Schafer's software, called CUFSM, is available for free downloading on his Web site www.ce.jhu.edu/bschafer.

It is available in a stand-alone version for users of Windows and in another version that is compatible with the popular MatLab software, which is available on virtually all computer platforms. The Web site also features tutorials and examples to help designers and students learn to use CUFSM.

The computer program is an extension of research Schafer began while earning his doctorate in structural engineering from Cornell University in 1997. (The software's name is short for Cornell University Finite Strip Method because Schafer developed his first version of the program at that school.)

At Johns Hopkins, Schafer's research focuses on the behavior and design of cold-formed steel sheet metal bent into various shapes. Cold-formed steel has become a popular structural alternative to timber and is used extensively in low-rise buildings. It is utilized in a variety of applications, supporting floors, roofs and walls in industrial, commercial and residential buildings.

The more general category of thin-walled structures can range from the previously mentioned industrial and residential buildings to box girder bridges, ship hulls and aircraft skins, as well as buried structures such as tanks, pipes and culverts. "The idea is to provide maximum strength with the minimum material," Schafer says. "The design is critical. Even small changes in the geometry can affect the strength of the structure and how it might buckle. Placing little bumps or folds in the members, using corrugated vs. flat sheet metal--all of these things can make a difference."

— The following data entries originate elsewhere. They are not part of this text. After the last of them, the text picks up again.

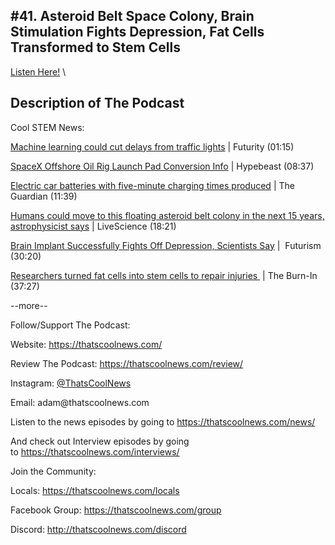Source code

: #41. Asteroid Belt Space Colony, Brain Stimulation Fights Depression, Fat Cells Transformed to Stem Cells
---
[Listen Here!](https://thatscoolnews.podbean.com/e/41-asteroid-belt-space-colony-brain-stimulation-fights-depression-fat-cells-transformed-to-stem-cells/) \
## Description of The Podcast
Cool STEM News:
<p><a href='https://www.futurity.org/traffic-lights-machine-learning-2503962-2/'>Machine learning could cut delays from traffic lights</a> | Futurity (01:15)</p>

<p><a href='https://hypebeast.com/2021/1/spacex-offshore-oil-rigs-starship-launch-pads-conversion-info'>SpaceX Offshore Oil Rig Launch Pad Conversion Info</a> | Hypebeast (08:37)</p>

<p><a href='https://www.theguardian.com/environment/2021/jan/19/electric-car-batteries-race-ahead-with-five-minute-charging-times'>Electric car batteries with five-minute charging times produced</a> | The Guardian (11:39)</p>

<p><a href='https://www.livescience.com/megasatellite-colony-ceres-oneill-cylinder.html'>Humans could move to this floating asteroid belt colony in the next 15 years, astrophysicist says</a> | LiveScience (18:21)</p>

<p><a href='https://futurism.com/neoscope/brain-implant-fights-depression'>Brain Implant Successfully Fights Off Depression, Scientists Say</a> |  Futurism (30:20)</p>

<p><a href='https://www.theburnin.com/science/researchers-turned-fat-cells-into-stem-cells-repair-injuries-2021-01-14/'>Researchers turned fat cells into stem cells to repair injuries </a> | The Burn-In (37:27)</p>

<p>--more--</p>

Follow/Support The Podcast:
<p>Website: <a href='https://thatscoolnews.com/'>https://thatscoolnews.com/</a></p>

<p>Review The Podcast: <a href='https://thatscoolnews.com/review/'>https://thatscoolnews.com/review/</a></p>

<p>Instagram: <a href='https://www.instagram.com/thatscoolnews/'>@ThatsCoolNews</a></p>

<p>Email: adam@thatscoolnews.com</p>

<p>Listen to the news episodes by going to <a href='https://thatscoolnews.com/news/'>https://thatscoolnews.com/news/</a></p>

<p>And check out Interview episodes by going to <a href='https://thatscoolnews.com/interviews/'>https://thatscoolnews.com/interviews/</a></p>

Join the Community:
<p>Locals: <a href='https://thatscoolnews.com/locals'>https://thatscoolnews.com/locals</a></p>

<p>Facebook Group: <a href='https://thatscoolnews.com/group'>https://thatscoolnews.com/group </a></p>

<p>Discord: <a href='http://thatscoolnews.com/discord'>http://thatscoolnews.com/discord</a></p>

<p> </p>

<p> </p>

To test how such changes in geometry and materials will affect the stability of a thin-walled structure, an engineer can enter this data in the CUFSM software to determine how much compression and/or bending the structure can tolerate before it buckles. In this way, the sturdiest and most cost-effective design can be developed long before the structure is built.

Currently, civil engineers must adhere to rigid building codes that severely limit their design options, Schafer says. These rules were adopted to ensure that structures are safe and to maintain a level playing field among competitors. "These highly prescriptive building codes accomplished that, but they also took away the opportunity for structural innovation," Schafer says. "My software can help bring it back by giving engineers a way to predict buckling for structures that don't fall within the rules."

Schafer says the construction industry is already working toward revised guidelines that will allow new shapes of strong yet thin steel beams to help reduce costs. "Knowing this is going to be allowed is encouraging people to manufacture more innovative cross-section pieces," Schafer says. "This modeling technique will make a big difference to the industry. It fundamentally changes what you can design."

To prepare the next generation of structural designers for this change and to teach them how buckling can occur, Schafer uses the software as a teaching tool in his undergraduate civil engineering classes. "This is how engineering design will be done in the very near future," he says.

Schafer's research has been funded by the American Iron and Steel Institute and the Metal Building Manufacturers Association.